Problem statement :: In the entries below, find the line containing "But some months" and the line containing "Listening to Swift". Copy those two lines and everything between them exactly, and only that.

══════

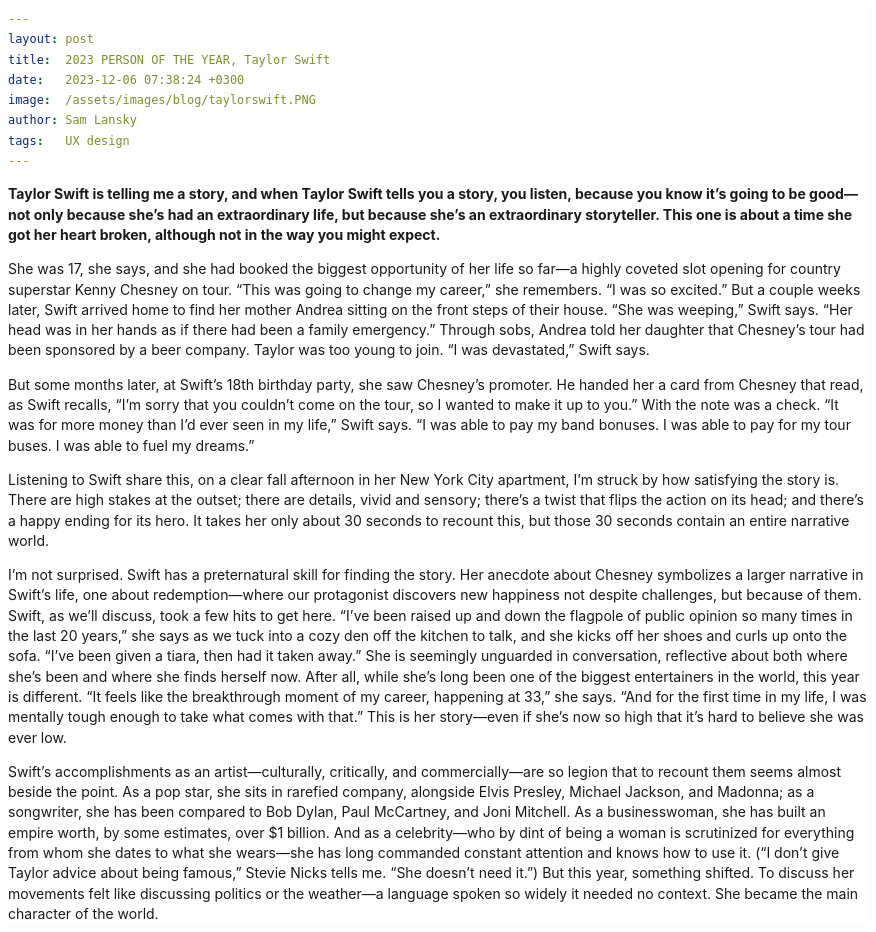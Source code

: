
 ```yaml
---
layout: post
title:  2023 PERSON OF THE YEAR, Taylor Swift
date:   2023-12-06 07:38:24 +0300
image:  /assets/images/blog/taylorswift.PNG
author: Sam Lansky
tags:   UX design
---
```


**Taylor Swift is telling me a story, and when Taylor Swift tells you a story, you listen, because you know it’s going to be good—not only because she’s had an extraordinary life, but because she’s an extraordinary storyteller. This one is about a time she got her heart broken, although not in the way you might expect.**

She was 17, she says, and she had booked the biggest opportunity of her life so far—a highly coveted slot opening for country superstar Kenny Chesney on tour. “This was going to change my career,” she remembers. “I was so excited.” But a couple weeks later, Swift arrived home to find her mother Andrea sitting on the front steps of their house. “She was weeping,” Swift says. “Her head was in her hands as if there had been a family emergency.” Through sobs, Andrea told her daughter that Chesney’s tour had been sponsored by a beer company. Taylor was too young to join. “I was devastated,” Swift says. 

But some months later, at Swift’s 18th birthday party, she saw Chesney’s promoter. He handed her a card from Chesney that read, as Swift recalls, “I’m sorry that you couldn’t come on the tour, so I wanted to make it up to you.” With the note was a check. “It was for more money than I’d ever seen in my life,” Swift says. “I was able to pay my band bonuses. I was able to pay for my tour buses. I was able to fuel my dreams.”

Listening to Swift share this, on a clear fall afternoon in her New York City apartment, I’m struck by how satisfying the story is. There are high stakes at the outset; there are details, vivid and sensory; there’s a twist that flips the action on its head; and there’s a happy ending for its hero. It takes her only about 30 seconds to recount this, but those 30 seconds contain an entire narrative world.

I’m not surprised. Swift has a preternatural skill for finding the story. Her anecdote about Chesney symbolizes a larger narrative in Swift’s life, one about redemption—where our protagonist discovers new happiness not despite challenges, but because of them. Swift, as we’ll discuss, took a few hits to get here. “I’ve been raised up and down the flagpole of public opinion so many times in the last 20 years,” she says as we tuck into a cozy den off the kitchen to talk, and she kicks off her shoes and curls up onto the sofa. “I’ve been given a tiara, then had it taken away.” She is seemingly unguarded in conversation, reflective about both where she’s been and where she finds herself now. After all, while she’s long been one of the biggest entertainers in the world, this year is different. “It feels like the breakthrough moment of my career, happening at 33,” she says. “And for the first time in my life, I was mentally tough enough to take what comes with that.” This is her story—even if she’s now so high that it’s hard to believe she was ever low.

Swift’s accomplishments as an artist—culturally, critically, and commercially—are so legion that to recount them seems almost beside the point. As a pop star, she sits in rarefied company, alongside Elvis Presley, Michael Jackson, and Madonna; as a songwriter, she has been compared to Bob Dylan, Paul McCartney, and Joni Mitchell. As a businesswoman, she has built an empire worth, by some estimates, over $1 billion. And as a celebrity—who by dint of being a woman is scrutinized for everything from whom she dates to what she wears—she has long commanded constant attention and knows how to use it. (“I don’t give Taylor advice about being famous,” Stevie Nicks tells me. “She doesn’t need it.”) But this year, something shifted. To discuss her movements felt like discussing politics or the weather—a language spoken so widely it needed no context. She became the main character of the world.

══════

Response box ::
But some months later, at Swift’s 18th birthday party, she saw Chesney’s promoter. He handed her a card from Chesney that read, as Swift recalls, “I’m sorry that you couldn’t come on the tour, so I wanted to make it up to you.” With the note was a check. “It was for more money than I’d ever seen in my life,” Swift says. “I was able to pay my band bonuses. I was able to pay for my tour buses. I was able to fuel my dreams.”

Listening to Swift share this, on a clear fall afternoon in her New York City apartment, I’m struck by how satisfying the story is. There are high stakes at the outset; there are details, vivid and sensory; there’s a twist that flips the action on its head; and there’s a happy ending for its hero. It takes her only about 30 seconds to recount this, but those 30 seconds contain an entire narrative world.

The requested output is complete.